Avouez, c’est quand même un peu choquant ! Ces messages ne sont pas faits pour encourager les candidats à devenir disciples, n’est-ce pas ! Imaginez qu’on donne cet évangile lors des préparations de baptême, par exemple, où à ceux qui demandent un sacrement, les futurs confirmés ? Qui serait d’accord ?

ATTENTION ! DANGER ! SECTE !  N'est-ce pas ce que toute personne sensée dirait ? D'ailleurs, j'imagine que beaucoup d'entre nous auront déjà mis le bémol : Depuis le temps que nous entendons ces paroles à la messe, je ne connais personne qui ait refusé d'aller à l'enterrement de son père à cause d'elles ! On se dit : "ce n'est pas pour nous, nous on n'est pas des "fous de Dieu", mais des gens raisonnables, heureusement. "

Un couple qui préparait son mariage m’a fait découvrir ce texte autrement. Depuis, j’y vois surtout un avertissement contre la tentation du délai : délai pour éviter de se mettre en route tout de suite, excuse pour différer le véritable engagement… Le fiancé me racontait : « C’est ce que j’ai fait lors d’une première relation avec une autre femme, qui a duré des années. Je me disais : quand j’aurai un boulot stable, quand on aura une maison, quand on sera sûr d’être ensemble, quand on sera d’accord sur les enfants, quand… quand… alors peut-être on se mariera. Mais en réalité, c’était le symptôme d’une hésitation plus profonde. Et de fait, nous nous sommes séparés au bout de quelques années, constatant qu’on n’arrivait pas à s’engager ensemble. »

Je crois que c'est  le nœud du problème que Jésus veut dénoncer avec des paroles fortes, certes, et même choquantes pour qu'elles marquent les esprits et fassent réfléchir.



Ne pas savoir gérer les priorités devient un mal régulier du monde d’aujourd’huiJésus avait choisi les siennes, rien ne pouvait lui en faire dévier : « Le visage déterminé, il prit la route de Jérusalem » – en sachant très bien ce qu’il risquait, il avait déjà annoncé sa mort prochaine aux disciples qui ne le croyaient pas. Mais pour lui, rendre visible le Règne de Dieu était la priorité des priorités. Et cela sans passer par la violence, comme l’auraient voulu les 2 frères Jacques et Jean, ce qui est un raccourci dangereux et en contradiction avec le sens du message d’amour.

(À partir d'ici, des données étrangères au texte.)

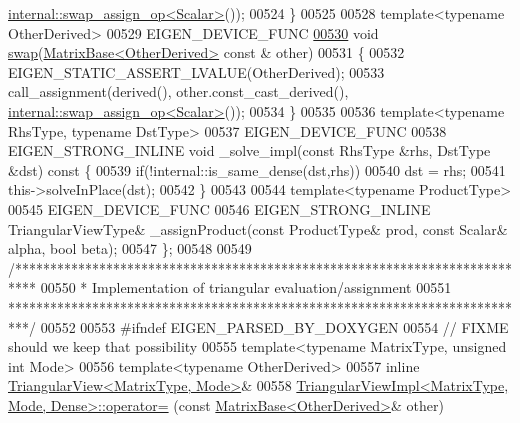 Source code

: \begin{DoxyCode}
      \hyperlink{struct_eigen_1_1internal_1_1swap__assign__op}{internal::swap\_assign\_op<Scalar>}());
00524     \}
00525 
00528     \textcolor{keyword}{template}<\textcolor{keyword}{typename} OtherDerived>
00529     EIGEN\_DEVICE\_FUNC
\hyperlink{group___core___module_a4723aa22f7e47d8d125079fe4f40f950}{00530}     \textcolor{keywordtype}{void} \hyperlink{group___core___module_a4723aa22f7e47d8d125079fe4f40f950}{swap}(\hyperlink{group___core___module_class_eigen_1_1_matrix_base}{MatrixBase<OtherDerived>} \textcolor{keyword}{const} & other)
00531     \{
00532       EIGEN\_STATIC\_ASSERT\_LVALUE(OtherDerived);
00533       call\_assignment(derived(), other.const\_cast\_derived(), 
      \hyperlink{struct_eigen_1_1internal_1_1swap__assign__op}{internal::swap\_assign\_op<Scalar>}());
00534     \}
00535 
00536     \textcolor{keyword}{template}<\textcolor{keyword}{typename} RhsType, \textcolor{keyword}{typename} DstType>
00537     EIGEN\_DEVICE\_FUNC
00538     EIGEN\_STRONG\_INLINE \textcolor{keywordtype}{void} \_solve\_impl(\textcolor{keyword}{const} RhsType &rhs, DstType &dst)\textcolor{keyword}{ const }\{
00539       \textcolor{keywordflow}{if}(!internal::is\_same\_dense(dst,rhs))
00540         dst = rhs;
00541       this->solveInPlace(dst);
00542     \}
00543 
00544     \textcolor{keyword}{template}<\textcolor{keyword}{typename} ProductType>
00545     EIGEN\_DEVICE\_FUNC
00546     EIGEN\_STRONG\_INLINE TriangularViewType& \_assignProduct(\textcolor{keyword}{const} ProductType& prod, \textcolor{keyword}{const} Scalar& alpha, \textcolor{keywordtype}{
      bool} beta);
00547 \};
00548 
00549 \textcolor{comment}{/***************************************************************************}
00550 \textcolor{comment}{* Implementation of triangular evaluation/assignment}
00551 \textcolor{comment}{***************************************************************************/}
00552 
00553 \textcolor{preprocessor}{#ifndef EIGEN\_PARSED\_BY\_DOXYGEN}
00554 \textcolor{comment}{// FIXME should we keep that possibility}
00555 \textcolor{keyword}{template}<\textcolor{keyword}{typename} MatrixType, \textcolor{keywordtype}{unsigned} \textcolor{keywordtype}{int} Mode>
00556 \textcolor{keyword}{template}<\textcolor{keyword}{typename} OtherDerived>
00557 \textcolor{keyword}{inline} \hyperlink{group___core___module_class_eigen_1_1_triangular_view}{TriangularView<MatrixType, Mode>}&
00558 \hyperlink{class_eigen_1_1_triangular_view_impl}{TriangularViewImpl<MatrixType, Mode, Dense>::operator=}
      (\textcolor{keyword}{const} \hyperlink{group___core___module_class_eigen_1_1_matrix_base}{MatrixBase<OtherDerived>}& other)

\end{DoxyCode}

Comme le fait d’interdire l’avortement aux Etats-Unis, quelles qu’en soient les raisons ou situations concrètes – alors que la vente d’arme de guerre est autorisée même pour les moins de 18 ans ! (Cherchez l’erreur.) Invoquer la volonté de Dieu comme le fait Trump est indécent, car, si la vie humaine est effec-tivement sacrée, il y a lieu de discerner dans chaque cas quelle est la véritable priorité, et ce n’est pas chose facile. Beaucoup de choses entrent en jeu en effet, et imposer par la loi peut aussi être une violence.

 

Nous sommes tiraillés sans cesse par ce que nous croyons être des urgences, ou de fausses priorités que nous absolutisons ainsi. La vie familiale, relationnelle en souffre. Les gens sont malades du stress qu’engendrent les conflits entre de nombreuses soi-disant « urgences » imposées par le mode de vie contemporain. Et ne parlons pas de notre vie spirituelle et religieuse ! Au rayon des priorités, elles seraient plutôt tout au bas de la liste ! 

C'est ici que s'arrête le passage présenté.